Two earlier mini-conventions held by Nader’s backers had failed to generate enough signatures to place the 70-year-old consumer activist on the ballot as an independent candidate.
Nader supporters arrived at the secretary of state’s office Tuesday with four cartons of signatures from a dozen counties. Anne Martens, spokeswoman for Secretary of State Bill Bradbury, said the Nader supporters turned in 18,186 names. At least 15,306 valid signatures were needed to qualify.
State election officials must make sure petition sheets were properly filled out by circulators before Nader is officially certified for the ballot.
Nader’s opponents said Tuesday they plan challenges to try to keep Nader off the ballot on grounds that there was widespread fraud in his petition drive, an allegation the Nader camp denies.
Nader’s Oregon campaign chief, Greg Kafoury, said the apparent success of the latest drive came despite efforts by Democrats and their union allies to “sabotage” Nader’s drive by bullying his signature gatherers.
“People resent the fact that the Democrats sicked a big-time law firm and a union on us,” Kafoury said.
But the Service Employees International Union, a public employee union that is backing Democratic nominee John Kerry, said the Nader campaign waited until the last day or so before Tuesday’s deadline to “dump” thousands of signatures on local election officials. The result was that some counties didn’t have enough time to properly check them, it said.
“Clearly, there have been many problems, and obviously one alternative is to go to the courts,” union spokesman Mark Weiner said. “We’ll have to see what the secretary of state does with the petitions.”

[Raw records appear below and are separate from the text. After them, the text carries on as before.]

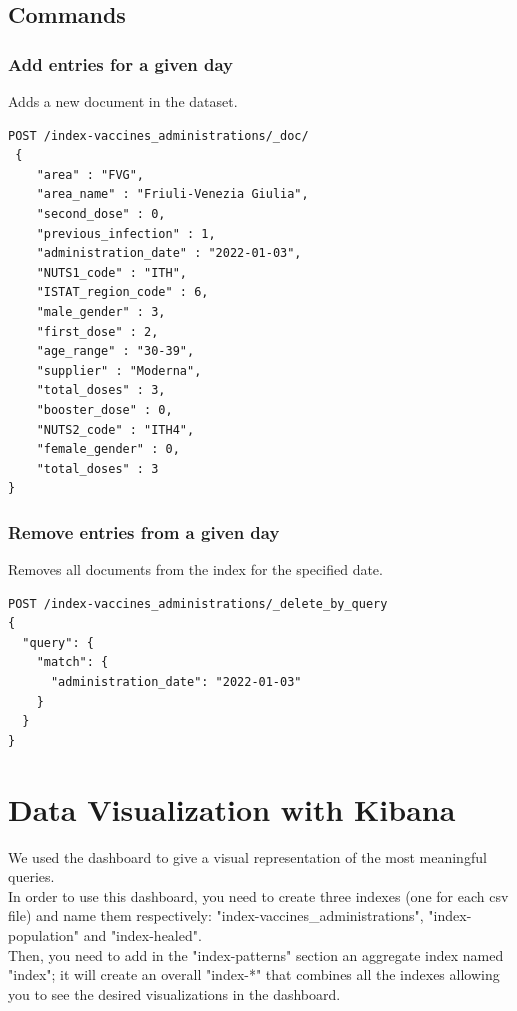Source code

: \documentclass[12pt, a4paper]{article}
\begin{document}
\subsection{Commands}

\subsubsection{Add entries for a given day}
Adds a new document in the dataset.
\begin{tcolorbox}[fontupper=\scriptsize]
  \begin{verbatim}
POST /index-vaccines_administrations/_doc/
 {    
    "area" : "FVG",
    "area_name" : "Friuli-Venezia Giulia",
    "second_dose" : 0,
    "previous_infection" : 1,
    "administration_date" : "2022-01-03",
    "NUTS1_code" : "ITH",
    "ISTAT_region_code" : 6,
    "male_gender" : 3,
    "first_dose" : 2,
    "age_range" : "30-39",
    "supplier" : "Moderna",
    "total_doses" : 3,
    "booster_dose" : 0,
    "NUTS2_code" : "ITH4",
    "female_gender" : 0,
    "total_doses" : 3
}
  \end{verbatim}
\end{tcolorbox}

\subsubsection{Remove entries from a given day}
Removes all documents from the index for the specified date.
\begin{tcolorbox}[fontupper=\scriptsize]
  \begin{verbatim}
POST /index-vaccines_administrations/_delete_by_query
{
  "query": {
    "match": {
      "administration_date": "2022-01-03"
    }
  }
}
  \end{verbatim}
\end{tcolorbox}

\clearpage

\section{Data Visualization with Kibana}

We used the dashboard to give a visual representation of the most meaningful queries. \\
In order to use this dashboard, you need to create three indexes (one for each csv file)
and name them respectively: "index-vaccines\_administrations", "index-population" and 
"index-healed". \\
Then, you need to add in the "index-patterns" section an aggregate index named "index"; 
it will create an overall "index-*" that combines all the indexes allowing you to see 
the desired visualizations in the dashboard. 
\end{document}
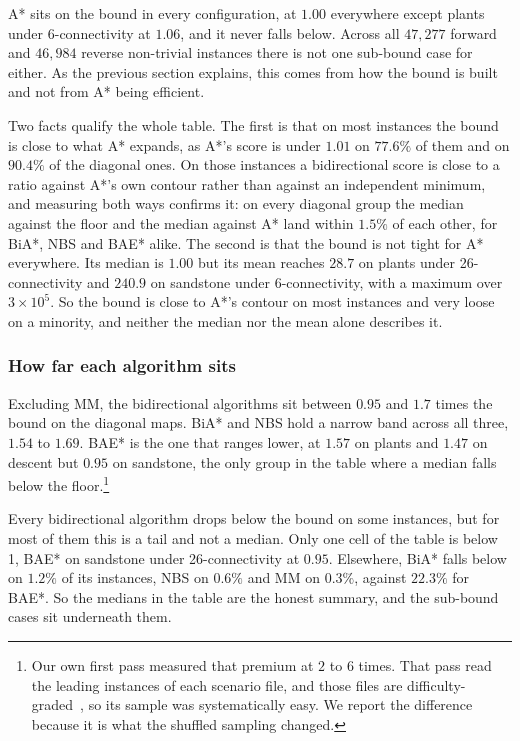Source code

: \documentclass[letterpaper]{article} %
\begin{document}
A* sits on the bound in every configuration, at $1.00$ everywhere except plants under 6-connectivity at $1.06$, and it never falls below. Across all $47{,}277$ forward and $46{,}984$ reverse non-trivial instances there is not one sub-bound case for either. As the previous section explains, this comes from how the bound is built and not from A* being efficient.

Two facts qualify the whole table. The first is that on most instances the bound is close to what A* expands, as A*'s score is under $1.01$ on $77.6\%$ of them and on $90.4\%$ of the diagonal ones. On those instances a bidirectional score is close to a ratio against A*'s own contour rather than against an independent minimum, and measuring both ways confirms it: on every diagonal group the median against the floor and the median against A* land within $1.5\%$ of each other, for BiA*, NBS and BAE* alike. The second is that the bound is not tight for A* everywhere. Its median is $1.00$ but its mean reaches $28.7$ on plants under 26-connectivity and $240.9$ on sandstone under 6-connectivity, with a maximum over $3\times10^5$. So the bound is close to A*'s contour on most instances and very loose on a minority, and neither the median nor the mean alone describes it.

\subsubsection{How far each algorithm sits}
Excluding MM, the bidirectional algorithms sit between $0.95$ and $1.7$ times the bound on the diagonal maps. BiA* and NBS hold a narrow band across all three, $1.54$ to $1.69$. BAE* is the one that ranges lower, at $1.57$ on plants and $1.47$ on descent but $0.95$ on sandstone, the only group in the table where a median falls below the floor.\footnote{Our own first pass measured that premium at $2$ to $6$ times. That pass read the leading instances of each scenario file, and those files are difficulty-graded~\cite{nobes2023voxel}, so its sample was systematically easy. We report the difference because it is what the shuffled sampling changed.}

Every bidirectional algorithm drops below the bound on some instances, but for most of them this is a tail and not a median. Only one cell of the table is below 1, BAE* on sandstone under 26-connectivity at $0.95$. Elsewhere, BiA* falls below on $1.2\%$ of its instances, NBS on $0.6\%$ and MM on $0.3\%$, against $22.3\%$ for BAE*. So the medians in the table are the honest summary, and the sub-bound cases sit underneath them.
\end{document}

Both parties view Nader as a potential spoiler who could draw votes from Kerry and help President Bush in Oregon this fall.
Recent polls, however, have shown that Nader’s support in Oregon has dropped since the 2000 election, when he got 5 percent of the Oregon vote in one of the closest presidential contests. In that race, Democrat Al Gore defeated Bush by less than 1 percent of the vote.
A Zogby International poll published in Tuesday’s online version of the Wall Street Journal showed Kerry with 53.9 percent support among Oregon voters compared with 42.6 percent for Bush and 1.5 percent for Nader. The poll has a margin of sampling error of plus or minus 3.7 percentage points.
Still, Kafoury insisted that Nader will offer Oregon’s progressive voters who oppose the war in Iraq an alternative to Kerry, whom he said isn’t much different from Bush when it comes to pursuing the war.
“Kerry says, ‘I’ll make the war work,’.” Kafoury said. “Nader would get out of Iraq in six months.”